:: ENTRIES SHOWN ::
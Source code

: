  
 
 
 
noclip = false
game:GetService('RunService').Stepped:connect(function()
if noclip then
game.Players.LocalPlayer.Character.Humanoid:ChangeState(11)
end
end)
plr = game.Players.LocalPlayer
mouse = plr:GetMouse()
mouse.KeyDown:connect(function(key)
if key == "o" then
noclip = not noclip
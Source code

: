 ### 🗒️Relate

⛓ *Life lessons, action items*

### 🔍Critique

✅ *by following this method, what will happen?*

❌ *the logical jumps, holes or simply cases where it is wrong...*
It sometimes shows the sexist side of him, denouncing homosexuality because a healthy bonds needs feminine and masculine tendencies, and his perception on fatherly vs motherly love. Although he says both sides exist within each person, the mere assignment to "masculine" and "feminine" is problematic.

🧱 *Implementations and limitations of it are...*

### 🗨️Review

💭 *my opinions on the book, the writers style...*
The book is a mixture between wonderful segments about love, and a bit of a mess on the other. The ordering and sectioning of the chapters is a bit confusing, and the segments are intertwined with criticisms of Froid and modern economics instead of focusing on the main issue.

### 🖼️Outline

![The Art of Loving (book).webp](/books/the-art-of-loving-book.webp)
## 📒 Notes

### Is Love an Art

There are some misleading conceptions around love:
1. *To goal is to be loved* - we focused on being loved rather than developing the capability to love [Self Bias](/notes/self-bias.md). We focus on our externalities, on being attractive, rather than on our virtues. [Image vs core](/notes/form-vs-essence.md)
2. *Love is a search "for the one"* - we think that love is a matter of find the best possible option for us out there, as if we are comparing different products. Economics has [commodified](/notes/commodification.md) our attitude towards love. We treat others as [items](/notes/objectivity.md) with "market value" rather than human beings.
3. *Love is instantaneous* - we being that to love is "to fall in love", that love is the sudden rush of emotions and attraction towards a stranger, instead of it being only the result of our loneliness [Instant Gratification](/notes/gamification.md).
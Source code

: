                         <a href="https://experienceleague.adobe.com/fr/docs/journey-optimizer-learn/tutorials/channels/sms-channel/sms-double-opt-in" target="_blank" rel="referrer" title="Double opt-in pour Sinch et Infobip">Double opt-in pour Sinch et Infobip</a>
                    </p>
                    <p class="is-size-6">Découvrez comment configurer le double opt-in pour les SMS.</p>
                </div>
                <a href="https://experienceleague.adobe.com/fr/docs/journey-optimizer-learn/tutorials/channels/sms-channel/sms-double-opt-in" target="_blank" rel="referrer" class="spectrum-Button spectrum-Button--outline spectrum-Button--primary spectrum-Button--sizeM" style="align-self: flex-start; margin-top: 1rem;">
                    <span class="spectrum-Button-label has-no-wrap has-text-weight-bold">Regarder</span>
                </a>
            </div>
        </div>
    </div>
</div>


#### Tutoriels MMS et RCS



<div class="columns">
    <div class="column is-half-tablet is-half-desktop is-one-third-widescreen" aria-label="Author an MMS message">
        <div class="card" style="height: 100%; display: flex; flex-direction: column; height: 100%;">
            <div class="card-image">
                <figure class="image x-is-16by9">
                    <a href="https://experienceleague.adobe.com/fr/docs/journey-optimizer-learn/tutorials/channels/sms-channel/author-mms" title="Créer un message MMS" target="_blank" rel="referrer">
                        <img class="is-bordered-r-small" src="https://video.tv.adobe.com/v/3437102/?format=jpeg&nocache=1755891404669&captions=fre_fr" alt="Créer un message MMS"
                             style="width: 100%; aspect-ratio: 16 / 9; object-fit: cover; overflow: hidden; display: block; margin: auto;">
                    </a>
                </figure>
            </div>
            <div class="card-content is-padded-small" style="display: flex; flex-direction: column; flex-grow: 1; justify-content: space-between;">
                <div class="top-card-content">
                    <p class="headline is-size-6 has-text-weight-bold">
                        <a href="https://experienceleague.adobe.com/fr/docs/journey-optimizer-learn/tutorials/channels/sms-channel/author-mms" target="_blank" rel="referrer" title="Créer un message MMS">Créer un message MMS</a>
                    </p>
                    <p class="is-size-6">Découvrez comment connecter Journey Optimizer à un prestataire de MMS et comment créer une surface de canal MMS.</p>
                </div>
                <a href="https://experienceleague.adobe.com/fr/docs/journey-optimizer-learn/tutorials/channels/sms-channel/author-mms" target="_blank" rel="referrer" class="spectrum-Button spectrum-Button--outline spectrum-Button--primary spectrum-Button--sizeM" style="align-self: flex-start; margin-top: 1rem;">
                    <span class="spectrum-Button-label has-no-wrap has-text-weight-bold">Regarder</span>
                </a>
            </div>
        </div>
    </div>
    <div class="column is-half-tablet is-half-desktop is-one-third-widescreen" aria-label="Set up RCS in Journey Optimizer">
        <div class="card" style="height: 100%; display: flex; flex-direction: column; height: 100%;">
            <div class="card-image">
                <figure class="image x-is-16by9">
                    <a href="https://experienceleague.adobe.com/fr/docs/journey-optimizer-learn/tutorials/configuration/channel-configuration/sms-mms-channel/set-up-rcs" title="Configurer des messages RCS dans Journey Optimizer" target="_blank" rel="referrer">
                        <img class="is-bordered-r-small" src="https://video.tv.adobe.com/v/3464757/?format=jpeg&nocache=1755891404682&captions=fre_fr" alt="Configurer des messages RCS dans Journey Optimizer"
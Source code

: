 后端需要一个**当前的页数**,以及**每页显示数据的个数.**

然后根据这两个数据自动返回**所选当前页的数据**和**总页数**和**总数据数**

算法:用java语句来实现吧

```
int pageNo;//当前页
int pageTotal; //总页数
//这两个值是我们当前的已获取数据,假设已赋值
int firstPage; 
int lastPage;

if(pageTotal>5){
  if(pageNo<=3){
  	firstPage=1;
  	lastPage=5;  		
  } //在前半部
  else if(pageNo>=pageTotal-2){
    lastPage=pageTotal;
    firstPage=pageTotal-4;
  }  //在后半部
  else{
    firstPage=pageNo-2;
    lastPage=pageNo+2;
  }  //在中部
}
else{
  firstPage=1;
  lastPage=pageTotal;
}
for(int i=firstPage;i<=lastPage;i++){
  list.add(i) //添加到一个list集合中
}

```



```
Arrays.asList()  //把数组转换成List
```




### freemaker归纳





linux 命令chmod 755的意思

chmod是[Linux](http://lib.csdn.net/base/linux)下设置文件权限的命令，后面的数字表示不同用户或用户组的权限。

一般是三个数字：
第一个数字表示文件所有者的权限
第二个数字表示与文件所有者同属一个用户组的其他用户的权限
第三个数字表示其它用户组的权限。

:: WHAT TO PRODUCE ::
Copy each line of the preceding material that contains "nocache".

:: SOLVED PROBLEM ::
                        <img class="is-bordered-r-small" src="https://video.tv.adobe.com/v/3437102/?format=jpeg&nocache=1755891404669&captions=fre_fr" alt="Créer un message MMS"
                        <img class="is-bordered-r-small" src="https://video.tv.adobe.com/v/3464757/?format=jpeg&nocache=1755891404682&captions=fre_fr" alt="Configurer des messages RCS dans Journey Optimizer"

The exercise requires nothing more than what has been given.